To be fair, Matthau’s performance isn’t too bad. The problem is he’s not an action star. He is woefully miscast here. However, he still fares better than Campion who makes no impression whatsoever as Frog, a comparatively decent person following the worst possible leader. He gets nothing in the way of development beyond his attraction for Maria. Lewis is a beautiful girl. That’s about all there is to say about her in Pirates. Roman could have cast a plastic mannequin in the role and it wouldn’t have made a damn bit of difference.
Pirates is an ugly movie. It’s never pretty or pleasant. It’s dark, disgusting and filthy. Roman was clearly going for realism, but why do that when you’re supposedly making a fun matinee picture for teens? It’s the most wrong of wrong moves. The movie hits rock bottom with one of the most stomach-turning things I’ve ever seen in a movie. It’s the scene where Red and Frog are forced to eat a boiled rat by Don Alonso. I actually gagged which is funny since I can take anything a bloody horror movie throws at me. This made me reach for a barf bag.
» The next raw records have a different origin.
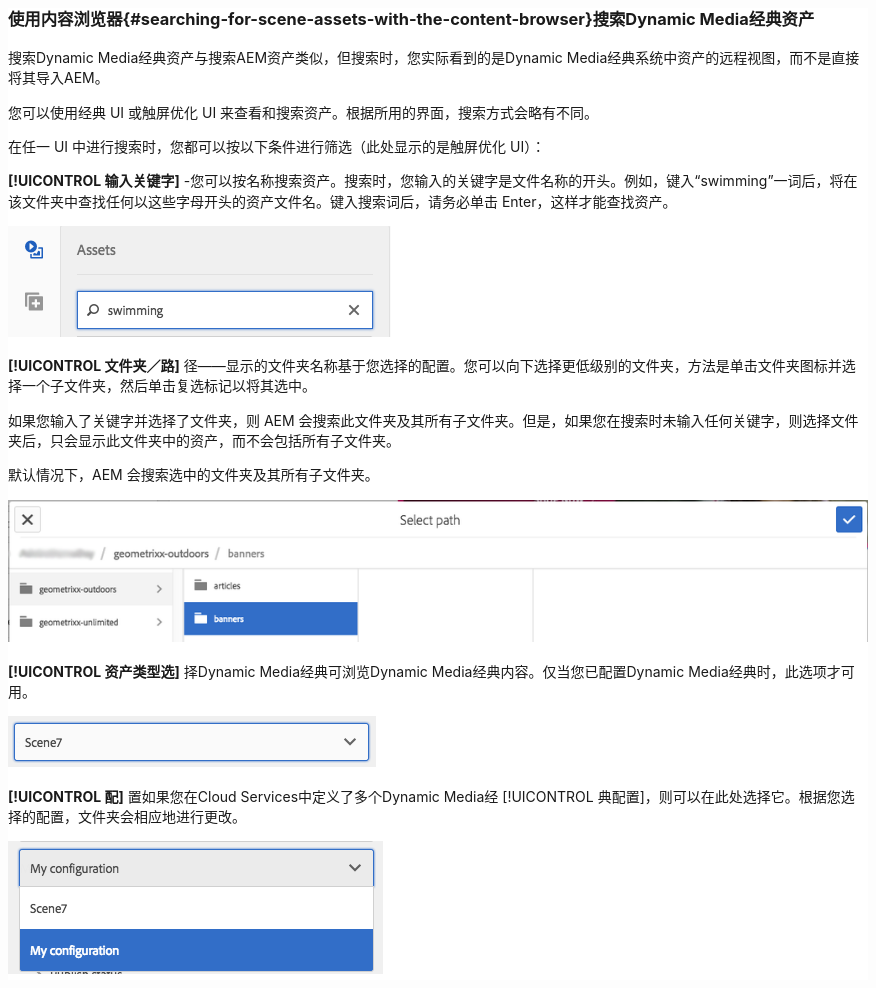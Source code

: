 >



### 使用内容浏览器{#searching-for-scene-assets-with-the-content-browser}搜索Dynamic Media经典资产

搜索Dynamic Media经典资产与搜索AEM资产类似，但搜索时，您实际看到的是Dynamic Media经典系统中资产的远程视图，而不是直接将其导入AEM。

您可以使用经典 UI 或触屏优化 UI 来查看和搜索资产。根据所用的界面，搜索方式会略有不同。

在任一 UI 中进行搜索时，您都可以按以下条件进行筛选（此处显示的是触屏优化 UI）：

**[!UICONTROL 输入关键字]** -您可以按名称搜索资产。搜索时，您输入的关键字是文件名称的开头。例如，键入“swimming”一词后，将在该文件夹中查找任何以这些字母开头的资产文件名。键入搜索词后，请务必单击 Enter，这样才能查找资产。

![chlimage_1-93](assets/chlimage_1-93.png)

**[!UICONTROL 文件夹／路]** 径——显示的文件夹名称基于您选择的配置。您可以向下选择更低级别的文件夹，方法是单击文件夹图标并选择一个子文件夹，然后单击复选标记以将其选中。

如果您输入了关键字并选择了文件夹，则 AEM 会搜索此文件夹及其所有子文件夹。但是，如果您在搜索时未输入任何关键字，则选择文件夹后，只会显示此文件夹中的资产，而不会包括所有子文件夹。

默认情况下，AEM 会搜索选中的文件夹及其所有子文件夹。

![chlimage_1-94](assets/chlimage_1-94.png)

**[!UICONTROL 资产类型选]** 择Dynamic Media经典可浏览Dynamic Media经典内容。仅当您已配置Dynamic Media经典时，此选项才可用。

![chlimage_1-95](assets/chlimage_1-95.png)

**[!UICONTROL 配]** 置如果您在Cloud Services中定义了多个Dynamic Media经 [!UICONTROL 典配置]，则可以在此处选择它。根据您选择的配置，文件夹会相应地进行更改。

![chlimage_1-96](assets/chlimage_1-96.png)
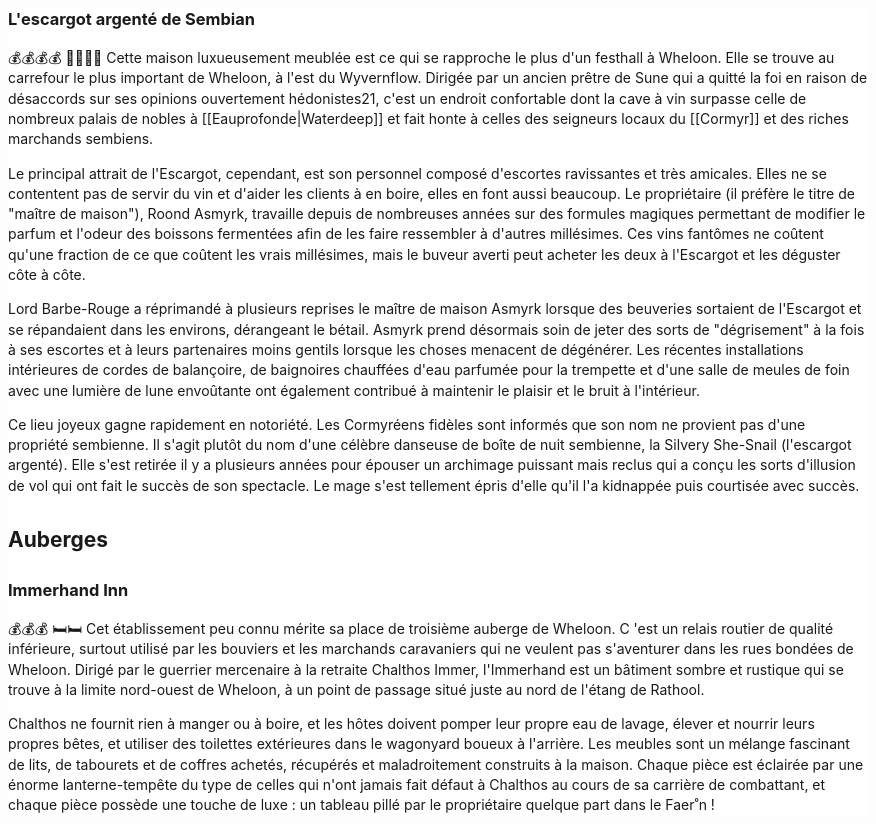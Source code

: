 ### L'escargot argenté de Sembian
💰💰💰💰
🍺🍺🍺🍺
Cette maison luxueusement meublée est ce qui se rapproche le plus d'un festhall à Wheloon. Elle se trouve au carrefour le plus important de Wheloon, à l'est du Wyvernflow. Dirigée par un ancien prêtre de Sune qui a quitté la foi en raison de désaccords sur ses opinions ouvertement hédonistes21, c'est un endroit confortable dont la cave à vin surpasse celle de nombreux palais de nobles à [[Eauprofonde|Waterdeep]] et fait honte à celles des seigneurs locaux du [[Cormyr]] et des riches marchands sembiens.

Le principal attrait de l'Escargot, cependant, est son personnel composé d'escortes ravissantes et très amicales. Elles ne se contentent pas de servir du vin et d'aider les clients à en boire, elles en font aussi beaucoup. Le propriétaire (il préfère le titre de "maître de maison"), Roond Asmyrk, travaille depuis de nombreuses années sur des formules magiques permettant de modifier le parfum et l'odeur des boissons fermentées afin de les faire ressembler à d'autres millésimes. Ces vins fantômes ne coûtent qu'une fraction de ce que coûtent les vrais millésimes, mais le buveur averti peut acheter les deux à l'Escargot et les déguster côte à côte.

Lord Barbe-Rouge a réprimandé à plusieurs reprises le maître de maison Asmyrk lorsque des beuveries sortaient de l'Escargot et se répandaient dans les environs, dérangeant le bétail. Asmyrk prend désormais soin de jeter des sorts de "dégrisement" à la fois à ses escortes et à leurs partenaires moins gentils lorsque les choses menacent de dégénérer. Les récentes installations intérieures de cordes de balançoire, de baignoires chauffées d'eau parfumée pour la trempette et d'une salle de meules de foin avec une lumière de lune envoûtante ont également contribué à maintenir le plaisir et le bruit à l'intérieur.

Ce lieu joyeux gagne rapidement en notoriété. Les Cormyréens fidèles sont informés que son nom ne provient pas d'une propriété sembienne. Il s'agit plutôt du nom d'une célèbre danseuse de boîte de nuit sembienne, la Silvery She-Snail (l'escargot argenté). Elle s'est retirée il y a plusieurs années pour épouser un archimage puissant mais reclus qui a conçu les sorts d'illusion de vol qui ont fait le succès de son spectacle. Le mage s'est tellement épris d'elle qu'il l'a kidnappée puis courtisée avec succès.

## Auberges
### Immerhand Inn
💰💰💰
🛏️🛏️
Cet établissement peu connu mérite sa place de troisième auberge de Wheloon. C 'est un relais routier de qualité inférieure, surtout utilisé par les bouviers et les marchands caravaniers qui ne veulent pas s'aventurer dans les rues bondées de Wheloon. Dirigé par le guerrier mercenaire à la retraite Chalthos Immer, l'Immerhand est un bâtiment sombre et rustique qui se trouve à la limite nord-ouest de Wheloon, à un point de passage situé juste au nord de l'étang de Rathool.

Chalthos ne fournit rien à manger ou à boire, et les hôtes doivent pomper leur propre eau de lavage, élever et nourrir leurs propres bêtes, et utiliser des toilettes extérieures dans le wagonyard boueux à l'arrière. Les meubles sont un mélange fascinant de lits, de tabourets et de coffres achetés, récupérés et maladroitement construits à la maison. Chaque pièce est éclairée par une énorme lanterne-tempête du type de celles qui n'ont jamais fait défaut à Chalthos au cours de sa carrière de combattant, et chaque pièce possède une touche de luxe : un tableau pillé par le propriétaire quelque part dans le Faer˚n !

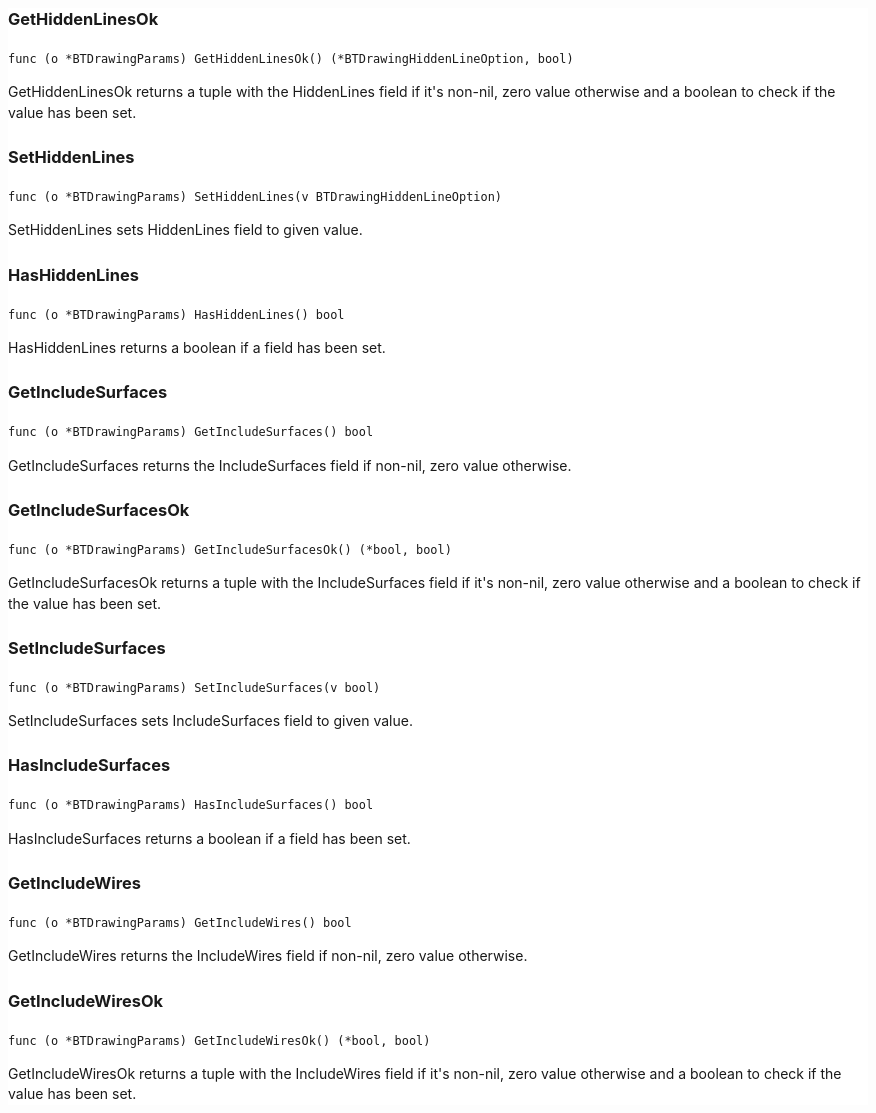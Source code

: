 ### GetHiddenLinesOk

`func (o *BTDrawingParams) GetHiddenLinesOk() (*BTDrawingHiddenLineOption, bool)`

GetHiddenLinesOk returns a tuple with the HiddenLines field if it's non-nil, zero value otherwise
and a boolean to check if the value has been set.

### SetHiddenLines

`func (o *BTDrawingParams) SetHiddenLines(v BTDrawingHiddenLineOption)`

SetHiddenLines sets HiddenLines field to given value.

### HasHiddenLines

`func (o *BTDrawingParams) HasHiddenLines() bool`

HasHiddenLines returns a boolean if a field has been set.

### GetIncludeSurfaces

`func (o *BTDrawingParams) GetIncludeSurfaces() bool`

GetIncludeSurfaces returns the IncludeSurfaces field if non-nil, zero value otherwise.

### GetIncludeSurfacesOk

`func (o *BTDrawingParams) GetIncludeSurfacesOk() (*bool, bool)`

GetIncludeSurfacesOk returns a tuple with the IncludeSurfaces field if it's non-nil, zero value otherwise
and a boolean to check if the value has been set.

### SetIncludeSurfaces

`func (o *BTDrawingParams) SetIncludeSurfaces(v bool)`

SetIncludeSurfaces sets IncludeSurfaces field to given value.

### HasIncludeSurfaces

`func (o *BTDrawingParams) HasIncludeSurfaces() bool`

HasIncludeSurfaces returns a boolean if a field has been set.

### GetIncludeWires

`func (o *BTDrawingParams) GetIncludeWires() bool`

GetIncludeWires returns the IncludeWires field if non-nil, zero value otherwise.

### GetIncludeWiresOk

`func (o *BTDrawingParams) GetIncludeWiresOk() (*bool, bool)`

GetIncludeWiresOk returns a tuple with the IncludeWires field if it's non-nil, zero value otherwise
and a boolean to check if the value has been set.
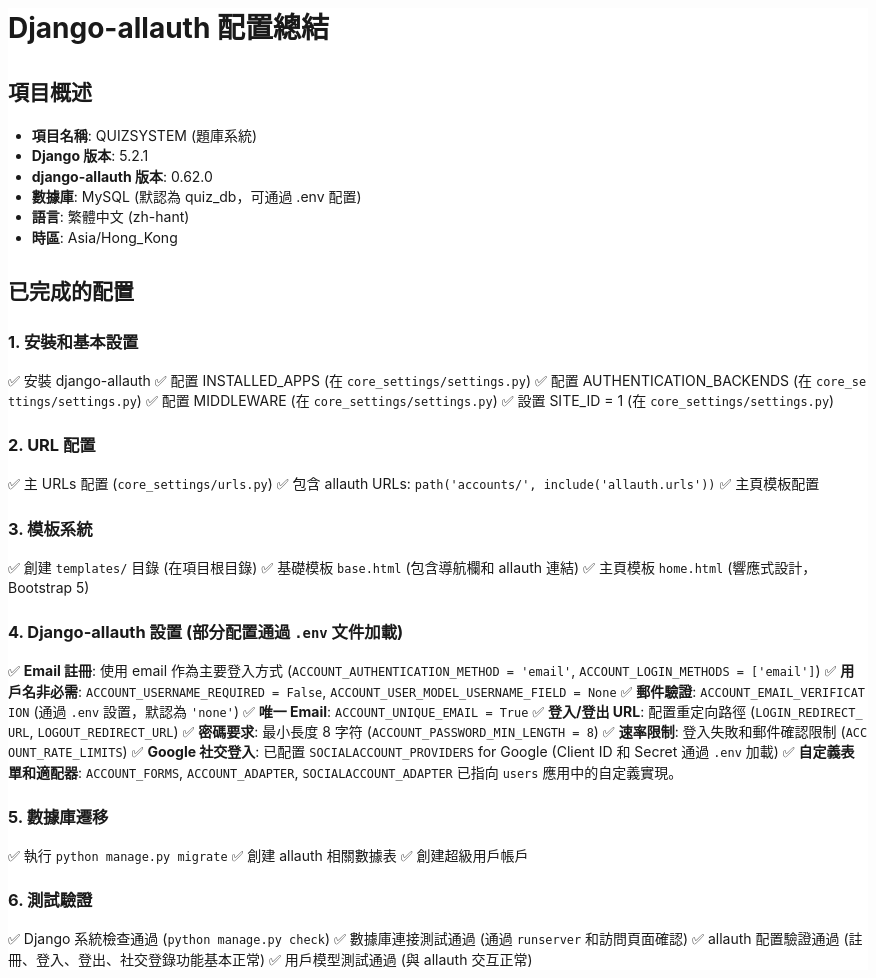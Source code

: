 # Django-allauth 配置總結

## 項目概述
- **項目名稱**: QUIZSYSTEM (題庫系統)
- **Django 版本**: 5.2.1
- **django-allauth 版本**: 0.62.0
- **數據庫**: MySQL (默認為 quiz_db，可通過 .env 配置)
- **語言**: 繁體中文 (zh-hant)
- **時區**: Asia/Hong_Kong

## 已完成的配置

### 1. 安裝和基本設置
✅ 安裝 django-allauth
✅ 配置 INSTALLED_APPS (在 `core_settings/settings.py`)
✅ 配置 AUTHENTICATION_BACKENDS (在 `core_settings/settings.py`)
✅ 配置 MIDDLEWARE (在 `core_settings/settings.py`)
✅ 設置 SITE_ID = 1 (在 `core_settings/settings.py`)

### 2. URL 配置
✅ 主 URLs 配置 (`core_settings/urls.py`)
✅ 包含 allauth URLs: `path('accounts/', include('allauth.urls'))`
✅ 主頁模板配置

### 3. 模板系統
✅ 創建 `templates/` 目錄 (在項目根目錄)
✅ 基礎模板 `base.html` (包含導航欄和 allauth 連結)
✅ 主頁模板 `home.html` (響應式設計，Bootstrap 5)

### 4. Django-allauth 設置 (部分配置通過 `.env` 文件加載)
✅ **Email 註冊**: 使用 email 作為主要登入方式 (`ACCOUNT_AUTHENTICATION_METHOD = 'email'`, `ACCOUNT_LOGIN_METHODS = ['email']`)
✅ **用戶名非必需**: `ACCOUNT_USERNAME_REQUIRED = False`, `ACCOUNT_USER_MODEL_USERNAME_FIELD = None`
✅ **郵件驗證**: `ACCOUNT_EMAIL_VERIFICATION` (通過 `.env` 設置，默認為 `'none'`)
✅ **唯一 Email**: `ACCOUNT_UNIQUE_EMAIL = True`
✅ **登入/登出 URL**: 配置重定向路徑 (`LOGIN_REDIRECT_URL`, `LOGOUT_REDIRECT_URL`)
✅ **密碼要求**: 最小長度 8 字符 (`ACCOUNT_PASSWORD_MIN_LENGTH = 8`)
✅ **速率限制**: 登入失敗和郵件確認限制 (`ACCOUNT_RATE_LIMITS`)
✅ **Google 社交登入**: 已配置 `SOCIALACCOUNT_PROVIDERS` for Google (Client ID 和 Secret 通過 `.env` 加載)
✅ **自定義表單和適配器**: `ACCOUNT_FORMS`, `ACCOUNT_ADAPTER`, `SOCIALACCOUNT_ADAPTER` 已指向 `users` 應用中的自定義實現。

### 5. 數據庫遷移
✅ 執行 `python manage.py migrate`
✅ 創建 allauth 相關數據表
✅ 創建超級用戶帳戶

### 6. 測試驗證
✅ Django 系統檢查通過 (`python manage.py check`)
✅ 數據庫連接測試通過 (通過 `runserver` 和訪問頁面確認)
✅ allauth 配置驗證通過 (註冊、登入、登出、社交登錄功能基本正常)
✅ 用戶模型測試通過 (與 allauth 交互正常)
There is absolutely no fun to be had in watching Pirates. It’s completely unwatchable. It’s not even good as a bad movie. It’s simply that, a bad movie. It has one of the most unsatisfying endings I’ve ever seen. I think it’s supposed to be some kind of ironic punchline except I’m not laughing. It took Roman 12 years to get Pirates made. He would have been off giving up the ship and junking the script. A burial at sea is the only fitting end to a movie this awful. It makes Cutthroat Island (1995) look all that much better. At least that one was fun.